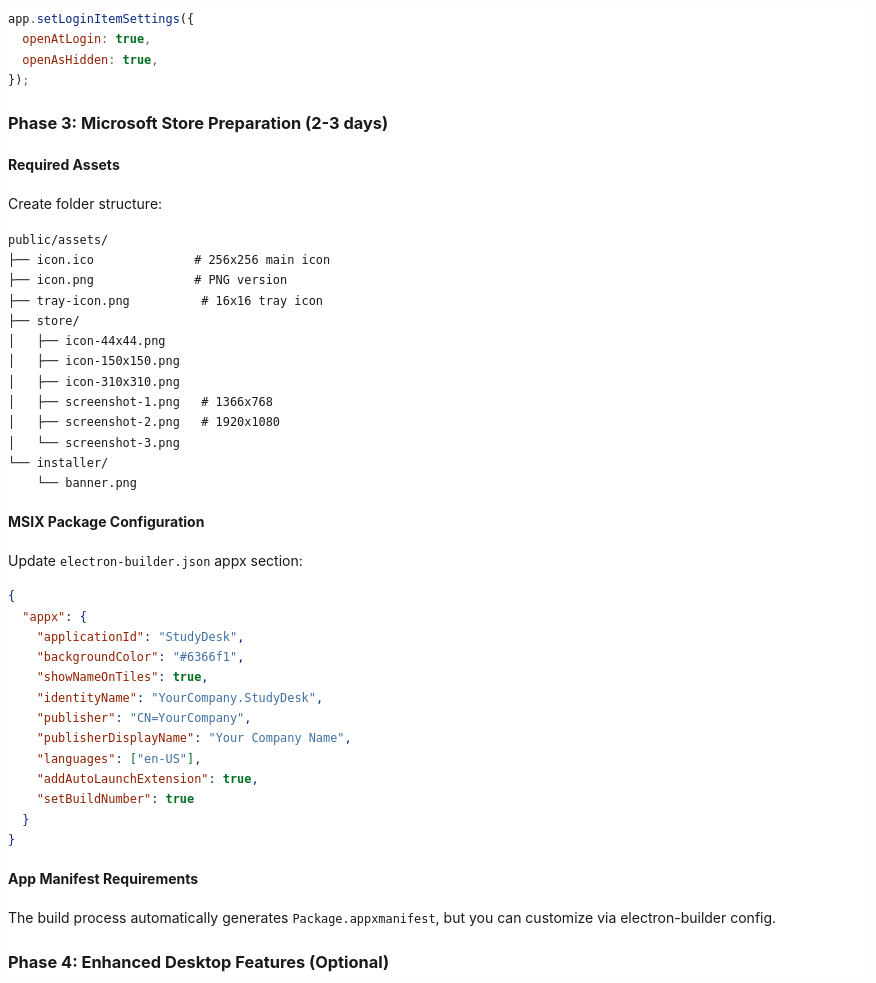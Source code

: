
 ```javascript
app.setLoginItemSettings({
  openAtLogin: true,
  openAsHidden: true,
});
```

### Phase 3: Microsoft Store Preparation (2-3 days)

#### Required Assets

Create folder structure:

```
public/assets/
├── icon.ico              # 256x256 main icon
├── icon.png              # PNG version
├── tray-icon.png          # 16x16 tray icon
├── store/
│   ├── icon-44x44.png
│   ├── icon-150x150.png
│   ├── icon-310x310.png
│   ├── screenshot-1.png   # 1366x768
│   ├── screenshot-2.png   # 1920x1080
│   └── screenshot-3.png
└── installer/
    └── banner.png
```

#### MSIX Package Configuration

Update `electron-builder.json` appx section:

```json
{
  "appx": {
    "applicationId": "StudyDesk",
    "backgroundColor": "#6366f1",
    "showNameOnTiles": true,
    "identityName": "YourCompany.StudyDesk",
    "publisher": "CN=YourCompany",
    "publisherDisplayName": "Your Company Name",
    "languages": ["en-US"],
    "addAutoLaunchExtension": true,
    "setBuildNumber": true
  }
}
```

#### App Manifest Requirements

The build process automatically generates `Package.appxmanifest`, but you can customize via electron-builder config.

### Phase 4: Enhanced Desktop Features (Optional)
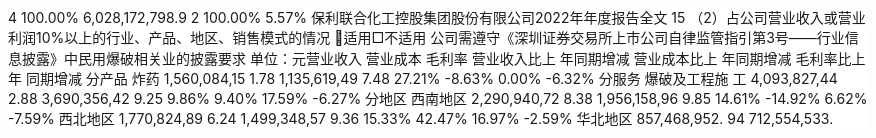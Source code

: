 4
100.00%
6,028,172,798.9
2
100.00%
5.57%
保利联合化工控股集团股份有限公司2022年年度报告全文
15
（2）占公司营业收入或营业利润10%以上的行业、产品、地区、销售模式的情况
适用□不适用
公司需遵守《深圳证券交易所上市公司自律监管指引第3号——行业信息披露》中民用爆破相关业的披露要求
单位：元营业收入
营业成本
毛利率
营业收入比上
年同期增减
营业成本比上
年同期增减
毛利率比上年
同期增减
分产品
炸药
1,560,084,15
1.78
1,135,619,49
7.48
27.21%
-8.63%
0.00%
-6.32%
分服务
爆破及工程施
工
4,093,827,44
2.88
3,690,356,42
9.25
9.86%
9.40%
17.59%
-6.27%
分地区
西南地区
2,290,940,72
8.38
1,956,158,96
9.85
14.61%
-14.92%
6.62%
-7.59%
西北地区
1,770,824,89
6.24
1,499,348,57
9.36
15.33%
42.47%
16.97%
-2.59%
华北地区
857,468,952.
94
712,554,533.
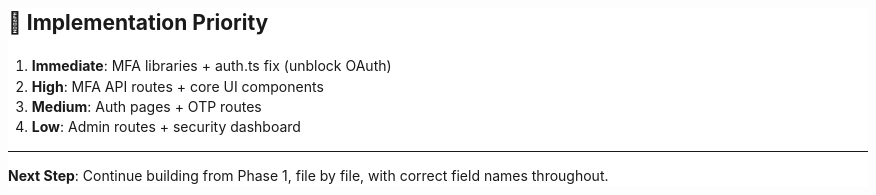 ## 🎯 Implementation Priority

1. **Immediate**: MFA libraries + auth.ts fix (unblock OAuth)
2. **High**: MFA API routes + core UI components
3. **Medium**: Auth pages + OTP routes
4. **Low**: Admin routes + security dashboard

---

**Next Step**: Continue building from Phase 1, file by file, with correct field names throughout.
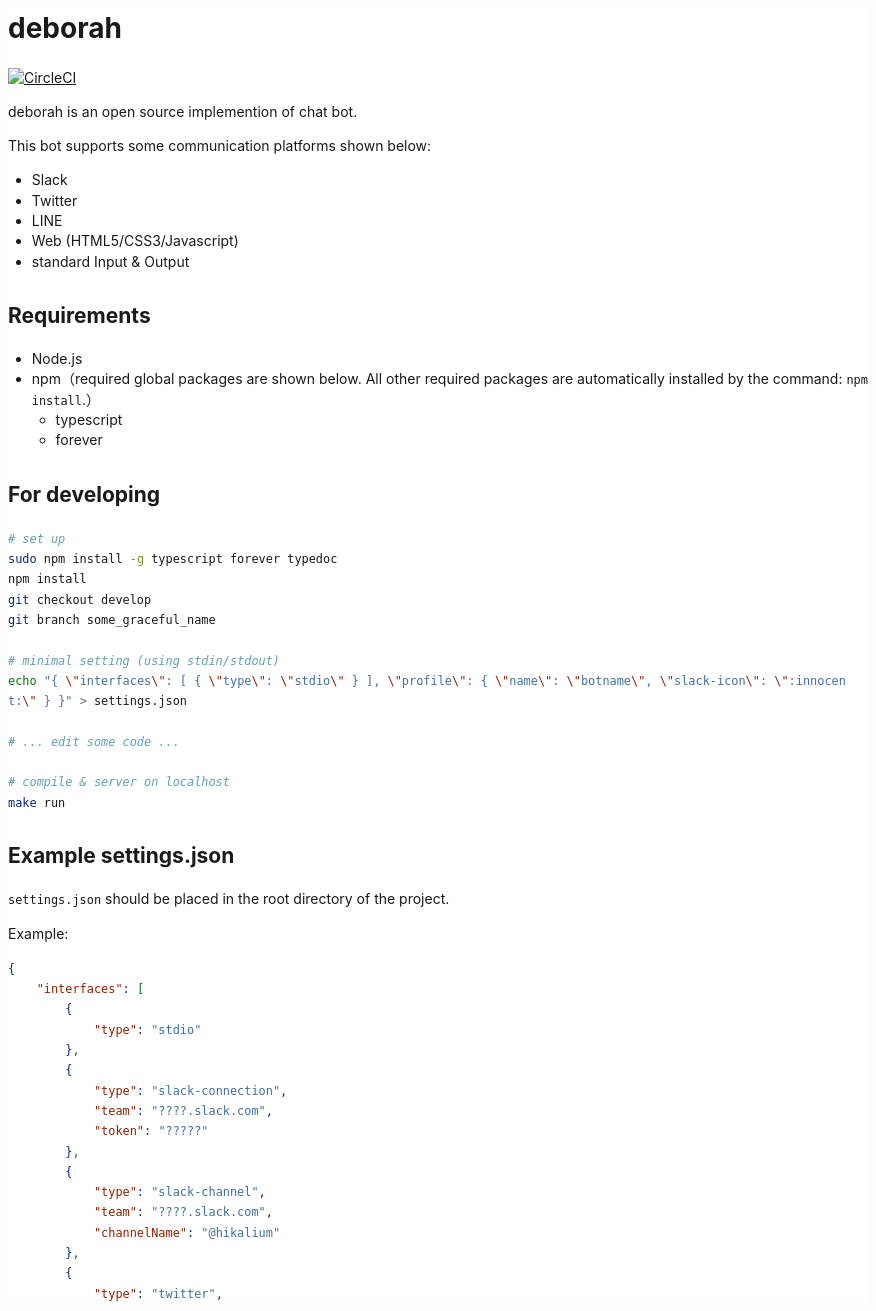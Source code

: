 # deborah

[![CircleCI](https://circleci.com/gh/fourseasonslab/deborah.svg?style=svg)](https://circleci.com/gh/fourseasonslab/deborah)

deborah is an open source implemention of chat bot.

This bot supports some communication platforms shown below:

- Slack
- Twitter
- LINE
- Web (HTML5/CSS3/Javascript)
- standard Input & Output

## Requirements
* Node.js
* npm（required global packages are shown below. All other required packages are automatically installed by the command: ``npm install``.）
	+ typescript
	+ forever

## For developing
```bash
# set up
sudo npm install -g typescript forever typedoc
npm install
git checkout develop
git branch some_graceful_name

# minimal setting (using stdin/stdout)
echo "{ \"interfaces\": [ { \"type\": \"stdio\" } ], \"profile\": { \"name\": \"botname\", \"slack-icon\": \":innocent:\" } }" > settings.json

# ... edit some code ...

# compile & server on localhost
make run

```

## Example settings.json
`settings.json` should be placed in the root directory of the project.

Example:
```JSON
{
	"interfaces": [
		{
			"type": "stdio"
		},
		{
			"type": "slack-connection",
			"team": "????.slack.com",
			"token": "?????"
		},
		{
			"type": "slack-channel",
			"team": "????.slack.com",
			"channelName": "@hikalium"
		},
		{
			"type": "twitter",
```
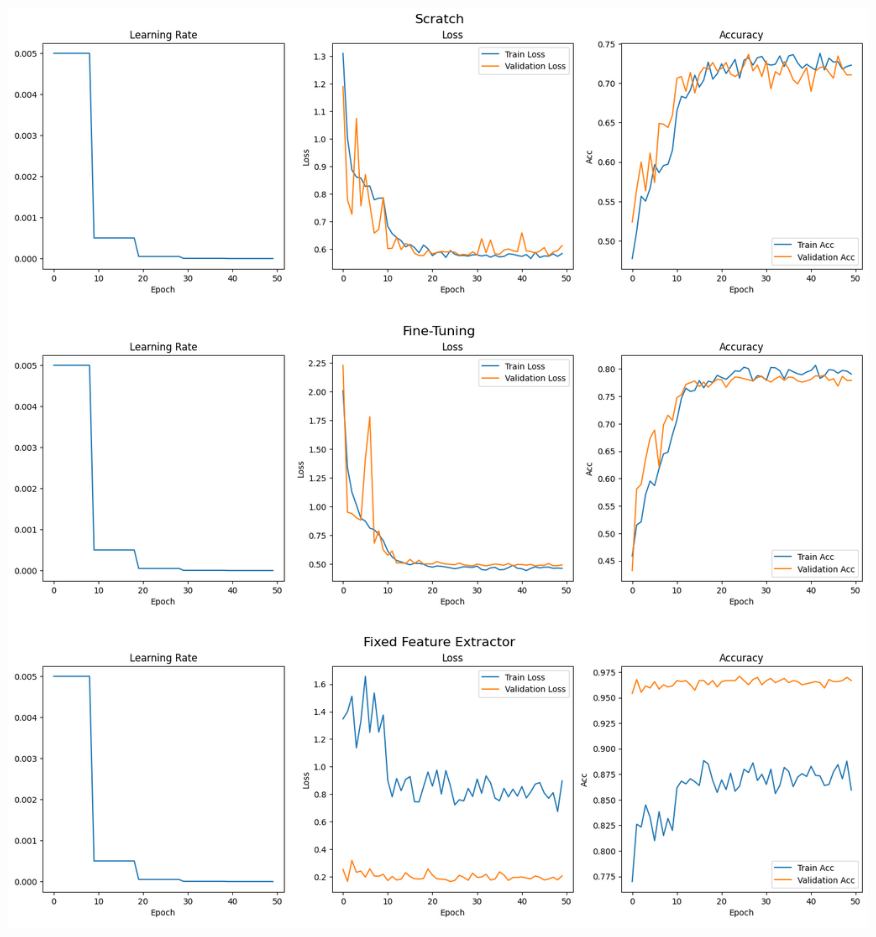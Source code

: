 ![png](images/output_19_0.png)
    



    
![png](images/output_19_1.png)
    



    
![png](images/output_19_2.png)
---*---
From the data above, copy each line where the string "images" appears.

: ![png](images/output_19_0.png)
![png](images/output_19_1.png)
![png](images/output_19_2.png)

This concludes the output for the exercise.